Department of Mathematics and Statistics, University of Helsinki, Finland.
Inverse Probl. 2020 Sep;36(9). doi: 10.1088/1361-6420/aba2f5. Epub 2020 Aug 31.
Electrical impedance tomography (EIT) is an imaging modality where a patient or object is probed using harmless electric currents. The currents are fed through electrodes placed on the surface of the target, and the data consists of voltages measured at the electrodes resulting from a linearly independent set of current injection patterns. EIT aims to recover the internal distribution of electrical conductivity inside the target. The inverse problem underlying the EIT image formation task is nonlinear and severely ill-posed, and hence sensitive to modeling errors and measurement noise. Therefore, the inversion process needs to be regularized. However, traditional variational regularization methods, based on optimization, often suffer from local minima because of nonlinearity. This is what makes regularized direct (non-iterative) methods attractive for EIT. The most developed direct EIT algorithm is the D-bar method, based on Complex Geometric Optics solutions and a nonlinear Fourier transform. Variants and recent developments of D-bar methods are reviewed, and their practical numerical implementation is explained.

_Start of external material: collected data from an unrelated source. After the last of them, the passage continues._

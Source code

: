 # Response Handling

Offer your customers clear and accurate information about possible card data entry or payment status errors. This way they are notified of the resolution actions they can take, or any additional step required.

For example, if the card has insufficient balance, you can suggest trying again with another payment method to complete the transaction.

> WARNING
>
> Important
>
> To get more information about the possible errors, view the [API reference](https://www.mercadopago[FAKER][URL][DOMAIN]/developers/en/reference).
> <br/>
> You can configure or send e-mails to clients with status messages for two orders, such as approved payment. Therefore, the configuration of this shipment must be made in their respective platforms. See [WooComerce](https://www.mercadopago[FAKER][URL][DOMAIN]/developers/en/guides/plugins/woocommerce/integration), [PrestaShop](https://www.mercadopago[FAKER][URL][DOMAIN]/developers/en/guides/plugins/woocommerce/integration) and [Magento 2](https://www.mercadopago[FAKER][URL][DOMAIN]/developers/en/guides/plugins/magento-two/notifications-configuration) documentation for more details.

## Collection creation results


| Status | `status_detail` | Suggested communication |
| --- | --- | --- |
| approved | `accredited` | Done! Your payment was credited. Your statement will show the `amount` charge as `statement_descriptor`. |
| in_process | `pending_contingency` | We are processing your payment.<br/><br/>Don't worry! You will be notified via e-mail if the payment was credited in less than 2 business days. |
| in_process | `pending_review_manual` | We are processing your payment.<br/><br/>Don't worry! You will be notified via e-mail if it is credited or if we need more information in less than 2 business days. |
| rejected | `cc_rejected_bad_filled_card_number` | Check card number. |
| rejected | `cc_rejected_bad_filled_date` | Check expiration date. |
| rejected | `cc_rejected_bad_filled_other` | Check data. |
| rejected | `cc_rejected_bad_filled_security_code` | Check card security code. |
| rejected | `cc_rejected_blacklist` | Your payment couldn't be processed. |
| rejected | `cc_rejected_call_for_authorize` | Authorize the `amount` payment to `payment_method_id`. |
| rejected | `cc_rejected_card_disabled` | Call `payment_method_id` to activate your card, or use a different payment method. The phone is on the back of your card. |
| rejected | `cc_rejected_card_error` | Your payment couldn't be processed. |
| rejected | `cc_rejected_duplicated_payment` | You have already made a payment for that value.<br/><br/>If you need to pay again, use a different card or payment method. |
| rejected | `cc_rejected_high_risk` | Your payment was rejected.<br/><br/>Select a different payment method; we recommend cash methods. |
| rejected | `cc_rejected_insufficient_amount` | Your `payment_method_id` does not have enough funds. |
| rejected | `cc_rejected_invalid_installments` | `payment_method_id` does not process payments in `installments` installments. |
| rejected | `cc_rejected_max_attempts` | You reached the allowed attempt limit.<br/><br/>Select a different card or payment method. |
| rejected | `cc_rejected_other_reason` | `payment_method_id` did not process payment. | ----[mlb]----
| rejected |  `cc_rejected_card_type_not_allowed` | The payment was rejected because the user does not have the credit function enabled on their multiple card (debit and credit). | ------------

电阻抗断层成像(EIT)是一种成像方式,通过使用无害电流对患者或物体进行探测。电流通过放置在目标表面的电极输入,数据由在电极处测量到的电压组成,这些电压是由一组线性独立的电流注入模式产生的。EIT旨在恢复目标内部电导率的分布。EIT图像形成任务所基于的逆问题是非线性且严重不适定的,因此对建模误差和测量噪声很敏感。所以,反演过程需要进行正则化。然而,基于优化的传统变分正则化方法由于非线性常常会陷入局部极小值。这就是正则化直接(非迭代)方法对EIT具有吸引力的原因。最成熟的直接EIT算法是基于复几何光学解和非线性傅里叶变换的D-bar方法。本文回顾了D-bar方法的变体和最新进展,并解释了它们的实际数值实现。